Bahkan ketika masa kepemimpinan kerajaan Sultan Alkahar mengundang 400 tenaga ahli perakitan persenjataan dan meriam dari Turki. Saat itu, agenda besarnya adalah untuk mengusir Portugis yang telah menjajah kerajaan Aceh Darussalam saat itu.

"Gampong Pande ini pusat pembuatan senjata, ada banyak meriam besar-besar dibuat di sini, bahkan raja mengundang 400 tenaga ahli dari Turki kala itu," tegas salah seorang sejarawan Aceh, Rusdi Sufi, Selasa (12/11) di Banda Aceh.

Dijelaskannya, perakitan persenjataan tersebut guna untuk melawan penjajahan yang dilakukan oleh Portugis saat itu.
"Portugis saat itu menjajah Aceh Darussalam untuk menghancurkan peradaban Islam kala itu," jelas Rusdi.

Hal ini juga dibenarkan oleh salah seorang kolektor manuskrip Aceh, Tarmizi A Hamid, bahwa Gampong Pande selain pusat kerajinan juga gudang persenjataan yang besar untuk melawan Portugis. "Benar, di situ juga dulu gudang persenjataan dan tempat perakitan senjata seperti meriam," ulas Tarmizi.

Rusdi Sufi meminta Pemerintah Aceh untuk bertanggung jawab soal kelestarian artefak peninggalan masa kesultanan di masa lampau itu. Pasalnya, itu sudah menjadi cagar budaya yang sudah dilindungi dalam perundang-undangan yang ada di Indonesia.

"Semestinya pemerintah harus bergerak cepat menyelamatkan artefak itu, karena itu cagar budaya yang dilindungi oleh undang-undang nomor 11 Tahun 2010 tentang cagar budaya," kata Rusdi Sufi di kantornya, Selasa (12/11).
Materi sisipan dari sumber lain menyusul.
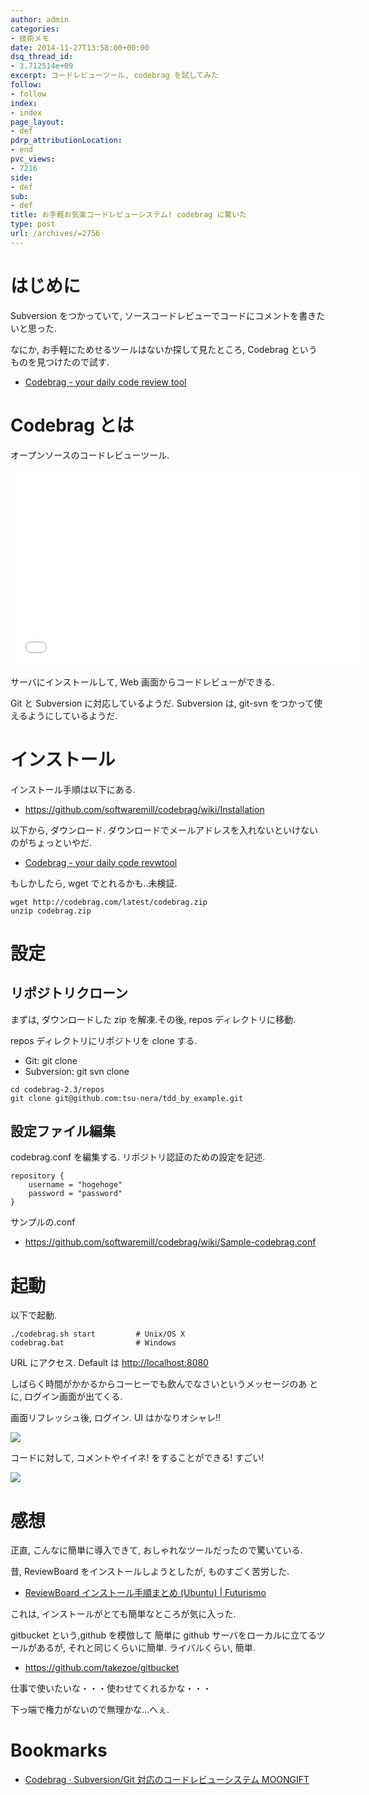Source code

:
 ```yaml
---
author: admin
categories:
- 技術メモ
date: 2014-11-27T13:58:00+00:00
dsq_thread_id:
- 3.712514e+09
excerpt: コードレビューツール, codebrag を試してみた
follow:
- follow
index:
- index
page_layout:
- def
pdrp_attributionLocation:
- end
pvc_views:
- 7216
side:
- def
sub:
- def
title: お手軽お気楽コードレビューシステム! codebrag に驚いた
type: post
url: /archives/=2756
---
```


はじめに
========

Subversion をつかっていて,
ソースコードレビューでコードにコメントを書きたいと思った.

なにか, お手軽にためせるツールはないか探して見たところ, Codebrag
というものを見つけたので試す.

-   [Codebrag - your daily code review tool](http://codebrag.com/)

Codebrag とは
=============

オープンソースのコードレビューツール.

<iframe width="560" height="315" src="//www.youtube.com/embed/PxQflI7Bgxc?rel=0" frameborder="0" allowfullscreen></iframe>  

サーバにインストールして, Web 画面からコードレビューができる.

Git と Subversion に対応しているようだ. Subversion は, git-svn
をつかって使えるようにしているようだ.

インストール
============

インストール手順は以下にある.

-   <https://github.com/softwaremill/codebrag/wiki/Installation>

以下から, ダウンロード.
ダウンロードでメールアドレスを入れないといけないのがちょっといやだ.

-   [Codebrag - your daily code revwtool](http://codebrag.com/)

もしかしたら, wget でとれるかも..未検証.

``` {.language}
wget http://codebrag.com/latest/codebrag.zip
unzip codebrag.zip
```

設定
====

リポジトリクローン
------------------

まずは, ダウンロードした zip を解凍.その後, repos ディレクトリに移動.

repos ディレクトリにリポジトリを clone する.

-   Git: git clone
-   Subversion: git svn clone

``` {.language}
cd codebrag-2.3/repos
git clone git@github.com:tsu-nera/tdd_by_example.git
```

設定ファイル編集
----------------

codebrag.conf を編集する. リポジトリ認証のための設定を記述.

``` {.language}
repository {
    username = "hogehoge"
    password = "password"
}

```

サンプルの.conf

-   <https://github.com/softwaremill/codebrag/wiki/Sample-codebrag.conf>

起動
====

以下で起動.

``` {.bash}
./codebrag.sh start         # Unix/OS X
codebrag.bat                # Windows
```

URL にアクセス. Default は <http://localhost:8080>

しばらく時間がかかるからコーヒーでも飲んでなさいというメッセージのあ
とに, ログイン画面が出てくる.

画面リフレッシュ後, ログイン. UI はかなりオシャレ!!

![](./../img/2014-11-27-224643_746x419_scrot.png)

コードに対して, コメントやイイネ! をすることができる! すごい!

![](./../img/2014-11-27-224801_527x463_scrot.png)

感想
====

正直, こんなに簡単に導入できて, おしゃれなツールだったので驚いている.

昔, ReviewBoard をインストールしようとしたが, ものすごく苦労した.

-   [ReviewBoard インストール手順まとめ (Ubuntu) |
    Futurismo](https://futurismo.biz/archives/798)

これは, インストールがとても簡単なところが気に入った.

gitbucket という,github を模倣して 簡単に github
サーバをローカルに立てるツールがあるが, それと同じくらいに簡単.
ライバルくらい, 簡単.

-   <https://github.com/takezoe/gitbucket>

仕事で使いたいな・・・使わせてくれるかな・・・

下っ端で権力がないので無理かな...へぇ.

Bookmarks
=========

-   [Codebrag · Subversion/Git 対応のコードレビューシステム
    MOONGIFT](http://www.moongift.jp/2013/12/codebrag-subversiongit%E5%AF%BE%E5%BF%9C%E3%81%AE%E3%82%B3%E3%83%BC%E3%83%89%E3%83%AC%E3%83%93%E3%83%A5%E3%83%BC%E3%82%B7%E3%82%B9%E3%83%86%E3%83%A0/)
Harusnya, pemerintah proaktif menyelamatkan artefak itu sebagai bukti kejayaan kerajaan di Aceh di masa lampau. "Jangan sampai kekayaan artefak Aceh itu dimiliki oleh orang lain di luar negeri," jelas Rusdi.

Sedangkan kolektor manuskrip Aceh, Tarmizi A Hamid menyebutkan, pemerintah semestinya harus mencegah artefak Aceh berpindah tangan pada negara lain. Saat ini, ia sendiri kecewa pada pemerintah yang dinilai lambat dalam bergerak. "Pemerintah harus buat aturan segera terkait dengan itu, semestinya pemerintah harus cepat bergerak dan bila perlu pemerintah menebus koin emas itu dari warga yang menemukannya," tukas Tarmizi.

Selain itu, kepentingan untuk menyelamatkan artefak itu untuk kepentingan pendidikan. Jadi penting pemerintah mempersiapkan tim ahli untuk melakukan penelitian lebih lanjut. "Perlu diteliti lebih lanjut, termasuk untuk kepentingan memastikan keasliannya," sebut Tarmizi.